### YOUR INSTRUCTIONS
Look through the entries below and show every line containing the word "vspace".

[DATA RECORDS Boundary: Start]

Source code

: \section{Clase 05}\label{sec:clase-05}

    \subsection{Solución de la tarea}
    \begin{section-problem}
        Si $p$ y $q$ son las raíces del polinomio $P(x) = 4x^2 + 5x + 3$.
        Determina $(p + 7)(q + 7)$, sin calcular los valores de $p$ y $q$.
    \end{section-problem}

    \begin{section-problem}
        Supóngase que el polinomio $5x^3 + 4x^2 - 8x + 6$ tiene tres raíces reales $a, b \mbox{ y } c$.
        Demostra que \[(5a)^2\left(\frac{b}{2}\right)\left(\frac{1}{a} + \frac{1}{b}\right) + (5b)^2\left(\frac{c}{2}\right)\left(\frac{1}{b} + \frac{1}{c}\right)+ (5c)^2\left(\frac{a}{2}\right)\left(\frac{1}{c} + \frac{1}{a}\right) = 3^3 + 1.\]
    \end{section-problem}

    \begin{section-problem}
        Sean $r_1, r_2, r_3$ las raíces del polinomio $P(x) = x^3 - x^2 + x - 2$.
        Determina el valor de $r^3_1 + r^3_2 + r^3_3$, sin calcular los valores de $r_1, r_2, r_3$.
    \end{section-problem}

[DATA RECORDS Boundary: End]
[DATA RECORDS Boundary: Start]

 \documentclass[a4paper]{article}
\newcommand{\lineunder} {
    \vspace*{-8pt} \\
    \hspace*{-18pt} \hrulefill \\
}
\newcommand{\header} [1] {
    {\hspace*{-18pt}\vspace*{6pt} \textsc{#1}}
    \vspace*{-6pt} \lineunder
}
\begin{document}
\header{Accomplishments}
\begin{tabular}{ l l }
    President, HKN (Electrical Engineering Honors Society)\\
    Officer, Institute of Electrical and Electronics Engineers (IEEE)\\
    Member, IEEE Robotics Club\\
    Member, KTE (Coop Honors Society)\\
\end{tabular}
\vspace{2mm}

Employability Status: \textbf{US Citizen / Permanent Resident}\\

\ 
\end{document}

[DATA RECORDS Boundary: End]

### TASK RESPONSE
    \vspace*{-8pt} \\
    {\hspace*{-18pt}\vspace*{6pt} \textsc{#1}}
    \vspace*{-6pt} \lineunder
\vspace{2mm}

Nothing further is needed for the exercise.